WebRTC WG / Media WG Joint Meeting

Meeting minutes

Slideset: https://lists.w3.org/Archives/Public/www-archive/2023Sep/att-0014/WEBRTC-MEDIA-2023-09-15.pdf

[Slide 2]

cpn: [goes through reminders]

[Slide 5]

[Slide 6]

jean-yves: If I have audio related issues, may I raise them today?

cpn: We'll see how we manage the schedule, if time allows

[Slide 7]

cpn: [reviewing tips]

Agenda

[Slide 8]

Introduction

[Slide 10]

Bernard: Some background. Streaming and RTC converging in general.
… Game streaming, broadcast with fan-out, perhaps to be called low-latency.
… Point is to combine things at large scale.
… WebCodecs combined with WebRTC Data channel.
… We see this solved differently.
… Raises concerns about duplication of efforts.
… WebRTC encoded transform often used as Poor man's WebCodecs
… Some things built into WebCodecs but not in WebRTC.
… Also two distinct code paths in the browsers. That creates issues

[Slide 11]

Bernard: Here are some examples of similar issues in both worlds.
… Example of QP-based rate control issue in Chromium. We have it in WebCodecs, not in WebRTC.
… [goes through other examples, including HDR support, encoding/decoding times]
… These encoder/decoder APIs need to run across a huge range of hardware, and platforms.
… That's difficult to test.
… Also differences in codec support, e.g., HEVC and AV1 with subtle differences.
… And then support for SVC and simulcast.
… Issues opened in WebCodecs.

[Slide 12]

Bernard: Another question has come up in WebRTC: whether goal is to support every desirable feature or to enable apps to build their own support?
… Examples: In WebRTC streaming, interest in HEVC which is not in WebRTC (work in progress in WebCodecs). In music contexts, AAC.
… Some of the the use cases that may addressable with a combination of WebCodecs and WebRTC transport.
… Unified encoder API, which Erik proposes. Under the cover, not a JavaScript API, but it illustrates some of the issues we're seeing that might benefit from being addressed in a more uniform way.

[Slide 13]

Bernard: This is an example of an issue I discovered yesterday.

[Slide 14]

Bernard: Look at the frame RTT.

[Slide 15]

Bernard: The glass-to-glass latency is slightly larger.
… Somewhere in the system, we're adding 200ms of delay and it's not due to network. That's in the browser.

[Slide 16]

Bernard: Encoding latency is pretty low, that looks good.

[Slide 17]

Bernard: But the decoding latency is excessive
… That seems pretty weird.
… Example of something that does not happen in WebRTC but happens in WebCodecs, and that needs testing.
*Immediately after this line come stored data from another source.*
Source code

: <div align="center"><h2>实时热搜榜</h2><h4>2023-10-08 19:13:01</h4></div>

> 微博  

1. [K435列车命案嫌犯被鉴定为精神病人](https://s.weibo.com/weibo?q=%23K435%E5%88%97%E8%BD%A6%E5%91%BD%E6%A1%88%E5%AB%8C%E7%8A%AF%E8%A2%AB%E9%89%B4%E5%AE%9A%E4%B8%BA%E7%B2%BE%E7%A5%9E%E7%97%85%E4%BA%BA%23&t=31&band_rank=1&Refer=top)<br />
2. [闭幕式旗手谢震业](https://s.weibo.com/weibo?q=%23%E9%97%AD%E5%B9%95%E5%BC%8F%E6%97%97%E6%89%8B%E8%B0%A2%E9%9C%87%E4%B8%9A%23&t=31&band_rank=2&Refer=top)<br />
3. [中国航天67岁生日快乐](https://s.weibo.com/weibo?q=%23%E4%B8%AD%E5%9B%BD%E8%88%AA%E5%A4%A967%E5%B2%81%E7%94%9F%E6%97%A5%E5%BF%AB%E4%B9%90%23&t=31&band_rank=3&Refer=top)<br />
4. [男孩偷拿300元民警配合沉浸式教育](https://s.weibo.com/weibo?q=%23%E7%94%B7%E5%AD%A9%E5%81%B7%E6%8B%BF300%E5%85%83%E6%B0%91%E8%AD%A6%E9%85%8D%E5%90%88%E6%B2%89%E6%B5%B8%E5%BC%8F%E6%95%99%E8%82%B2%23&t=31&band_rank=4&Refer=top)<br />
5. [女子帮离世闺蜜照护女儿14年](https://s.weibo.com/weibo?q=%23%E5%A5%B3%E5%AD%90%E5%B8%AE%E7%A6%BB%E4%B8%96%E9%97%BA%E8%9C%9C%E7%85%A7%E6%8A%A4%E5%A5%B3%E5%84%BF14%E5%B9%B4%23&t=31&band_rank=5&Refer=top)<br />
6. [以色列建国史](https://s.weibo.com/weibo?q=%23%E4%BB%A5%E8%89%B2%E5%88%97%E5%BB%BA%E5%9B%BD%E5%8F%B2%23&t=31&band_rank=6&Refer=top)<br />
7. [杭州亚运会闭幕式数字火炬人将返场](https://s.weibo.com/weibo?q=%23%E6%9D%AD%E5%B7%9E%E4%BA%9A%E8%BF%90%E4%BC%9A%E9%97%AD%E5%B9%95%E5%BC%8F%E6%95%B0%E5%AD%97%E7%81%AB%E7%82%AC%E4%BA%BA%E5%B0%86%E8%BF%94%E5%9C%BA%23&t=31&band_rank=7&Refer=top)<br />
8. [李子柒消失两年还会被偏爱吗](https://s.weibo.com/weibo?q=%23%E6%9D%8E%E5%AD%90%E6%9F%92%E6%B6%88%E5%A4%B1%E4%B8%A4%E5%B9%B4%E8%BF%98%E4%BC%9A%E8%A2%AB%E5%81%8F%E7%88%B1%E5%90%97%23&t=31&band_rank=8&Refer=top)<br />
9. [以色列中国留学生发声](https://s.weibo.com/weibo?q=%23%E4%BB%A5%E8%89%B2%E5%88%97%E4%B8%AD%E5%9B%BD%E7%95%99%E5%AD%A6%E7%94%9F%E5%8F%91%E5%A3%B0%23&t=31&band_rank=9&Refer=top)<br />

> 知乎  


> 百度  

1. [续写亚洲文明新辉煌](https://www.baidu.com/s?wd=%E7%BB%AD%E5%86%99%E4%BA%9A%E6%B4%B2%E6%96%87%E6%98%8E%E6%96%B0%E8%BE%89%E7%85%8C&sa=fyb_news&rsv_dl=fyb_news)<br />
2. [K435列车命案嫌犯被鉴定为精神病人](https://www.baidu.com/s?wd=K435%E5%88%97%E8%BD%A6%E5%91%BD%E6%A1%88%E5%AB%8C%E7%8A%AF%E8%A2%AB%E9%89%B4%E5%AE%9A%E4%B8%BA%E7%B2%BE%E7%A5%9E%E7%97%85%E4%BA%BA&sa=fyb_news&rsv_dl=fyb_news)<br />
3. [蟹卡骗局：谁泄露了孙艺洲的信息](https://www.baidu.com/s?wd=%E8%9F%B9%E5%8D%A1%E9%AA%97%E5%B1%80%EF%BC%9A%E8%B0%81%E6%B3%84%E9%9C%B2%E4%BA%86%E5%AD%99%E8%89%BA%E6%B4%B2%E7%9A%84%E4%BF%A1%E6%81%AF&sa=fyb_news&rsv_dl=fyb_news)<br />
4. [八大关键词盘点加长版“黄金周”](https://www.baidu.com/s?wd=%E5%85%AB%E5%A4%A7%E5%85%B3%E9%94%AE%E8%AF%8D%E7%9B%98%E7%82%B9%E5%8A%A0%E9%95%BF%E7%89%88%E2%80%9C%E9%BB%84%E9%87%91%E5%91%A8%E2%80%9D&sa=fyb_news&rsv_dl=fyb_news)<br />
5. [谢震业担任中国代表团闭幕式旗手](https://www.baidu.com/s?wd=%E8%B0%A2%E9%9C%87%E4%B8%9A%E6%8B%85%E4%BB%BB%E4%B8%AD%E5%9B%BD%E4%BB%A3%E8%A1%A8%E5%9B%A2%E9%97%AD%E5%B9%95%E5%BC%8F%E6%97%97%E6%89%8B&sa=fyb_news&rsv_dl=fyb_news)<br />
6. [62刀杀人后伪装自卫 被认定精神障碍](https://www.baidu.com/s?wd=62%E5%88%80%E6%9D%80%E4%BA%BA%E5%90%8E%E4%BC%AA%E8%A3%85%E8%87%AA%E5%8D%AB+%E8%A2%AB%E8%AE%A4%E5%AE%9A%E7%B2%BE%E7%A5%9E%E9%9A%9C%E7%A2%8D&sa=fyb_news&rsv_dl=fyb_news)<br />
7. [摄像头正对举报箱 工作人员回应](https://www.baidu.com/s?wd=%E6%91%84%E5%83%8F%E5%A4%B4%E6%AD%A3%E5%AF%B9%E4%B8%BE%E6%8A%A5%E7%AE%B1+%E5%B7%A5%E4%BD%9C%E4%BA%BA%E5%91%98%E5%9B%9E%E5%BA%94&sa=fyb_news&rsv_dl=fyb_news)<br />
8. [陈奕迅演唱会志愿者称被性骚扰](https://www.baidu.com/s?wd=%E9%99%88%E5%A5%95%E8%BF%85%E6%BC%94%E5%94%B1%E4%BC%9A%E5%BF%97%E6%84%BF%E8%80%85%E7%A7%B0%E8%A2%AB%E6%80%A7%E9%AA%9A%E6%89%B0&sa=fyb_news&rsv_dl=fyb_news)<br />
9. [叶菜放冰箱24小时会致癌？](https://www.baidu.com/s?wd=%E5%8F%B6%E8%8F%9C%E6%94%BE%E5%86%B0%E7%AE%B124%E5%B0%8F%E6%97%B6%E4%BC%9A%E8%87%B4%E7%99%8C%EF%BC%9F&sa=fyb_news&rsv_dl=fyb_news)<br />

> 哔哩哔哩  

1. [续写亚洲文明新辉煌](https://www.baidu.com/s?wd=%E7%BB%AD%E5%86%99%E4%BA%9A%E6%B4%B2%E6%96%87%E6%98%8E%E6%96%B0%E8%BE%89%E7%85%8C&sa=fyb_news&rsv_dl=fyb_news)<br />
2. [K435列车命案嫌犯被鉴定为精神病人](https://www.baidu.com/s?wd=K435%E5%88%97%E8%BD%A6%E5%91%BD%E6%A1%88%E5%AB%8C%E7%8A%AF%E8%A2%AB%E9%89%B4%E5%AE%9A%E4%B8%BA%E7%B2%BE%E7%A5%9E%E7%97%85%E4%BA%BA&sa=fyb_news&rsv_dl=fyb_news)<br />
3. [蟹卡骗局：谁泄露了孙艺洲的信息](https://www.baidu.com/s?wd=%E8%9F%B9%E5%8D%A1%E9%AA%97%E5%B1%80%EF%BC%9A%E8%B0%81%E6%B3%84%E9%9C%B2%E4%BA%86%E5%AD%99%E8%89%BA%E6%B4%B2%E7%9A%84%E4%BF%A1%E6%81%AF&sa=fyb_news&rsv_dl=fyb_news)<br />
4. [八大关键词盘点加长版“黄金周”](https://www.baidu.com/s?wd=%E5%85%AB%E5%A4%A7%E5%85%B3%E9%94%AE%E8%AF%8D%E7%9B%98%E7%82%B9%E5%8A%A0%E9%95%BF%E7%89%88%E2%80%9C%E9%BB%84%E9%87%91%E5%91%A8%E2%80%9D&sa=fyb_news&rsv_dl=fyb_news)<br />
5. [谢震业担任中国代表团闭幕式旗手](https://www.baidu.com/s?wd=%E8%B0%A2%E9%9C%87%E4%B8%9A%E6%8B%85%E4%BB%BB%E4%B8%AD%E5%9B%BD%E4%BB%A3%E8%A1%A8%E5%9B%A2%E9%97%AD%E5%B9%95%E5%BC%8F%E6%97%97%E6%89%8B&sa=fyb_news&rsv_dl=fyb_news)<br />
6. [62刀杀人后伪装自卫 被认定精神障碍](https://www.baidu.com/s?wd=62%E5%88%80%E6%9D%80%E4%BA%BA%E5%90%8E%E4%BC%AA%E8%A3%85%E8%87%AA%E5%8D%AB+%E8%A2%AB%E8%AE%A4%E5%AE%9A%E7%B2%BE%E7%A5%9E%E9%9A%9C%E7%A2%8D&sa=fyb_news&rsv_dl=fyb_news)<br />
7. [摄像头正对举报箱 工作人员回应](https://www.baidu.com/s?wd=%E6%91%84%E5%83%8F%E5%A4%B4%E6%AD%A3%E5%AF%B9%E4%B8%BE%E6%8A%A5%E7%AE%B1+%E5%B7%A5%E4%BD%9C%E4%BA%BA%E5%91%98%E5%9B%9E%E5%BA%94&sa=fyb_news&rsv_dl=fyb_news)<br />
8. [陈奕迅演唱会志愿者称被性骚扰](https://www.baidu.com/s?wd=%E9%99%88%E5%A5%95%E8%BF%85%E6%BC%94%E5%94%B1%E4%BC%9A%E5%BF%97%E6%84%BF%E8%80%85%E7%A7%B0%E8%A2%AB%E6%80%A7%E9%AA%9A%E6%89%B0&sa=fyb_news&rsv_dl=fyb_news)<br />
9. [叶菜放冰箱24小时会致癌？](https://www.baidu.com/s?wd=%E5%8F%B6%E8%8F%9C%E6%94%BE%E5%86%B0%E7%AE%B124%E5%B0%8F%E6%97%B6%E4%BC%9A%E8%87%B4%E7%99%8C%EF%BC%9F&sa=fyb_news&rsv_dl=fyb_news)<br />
Randell: Have you validated that the bug is a decoder stack issue or due to the codev AV1.

Bernard: It's not the API, something to do with the decode pipeline.

Jan-Ivar: In Firefox, we now support VideoDecoder, feel free to give it a try.

QP-based rate control in WebCodecs

<padenot> (this only work in Fx Nightly right now fwiw, so don't use a release build)

[Slide 20]

eugene: Recent change in WebCodecs to allow app to ask about bitrate mode and quantizer use.
… Some AV1 specific option, which is why it appears in that specific part.

[Slide 21]

eugene: I was able to create a demo.
… which shows how to achieve desired bitrates.
… Feel free to give it a try

[Slide 22]

eugene: My point is that, even with the most basic algorithm, I was able to achieve pretty good results for bitrate control.
… I think that makes it valuable.
… Also, very quick response, frame-level response to changing conditions.
… It allows to work around bugs in GPU drivers. We see in Chrome that, sometimes, their rate control algorithms contain bugs.
… It gives ability to set lower bounds on image quality: "never give images lower than something", as no one likes pixelated images.
… I encourage people to try.

hta: Very interesting. I tried your demo. You don't touch resolution at all, is that correct?

eugene: Yes.

hta: I was impressed by the result. For that codec, that seems like a very useful mechanism.
… May be room to harmonize between codecs.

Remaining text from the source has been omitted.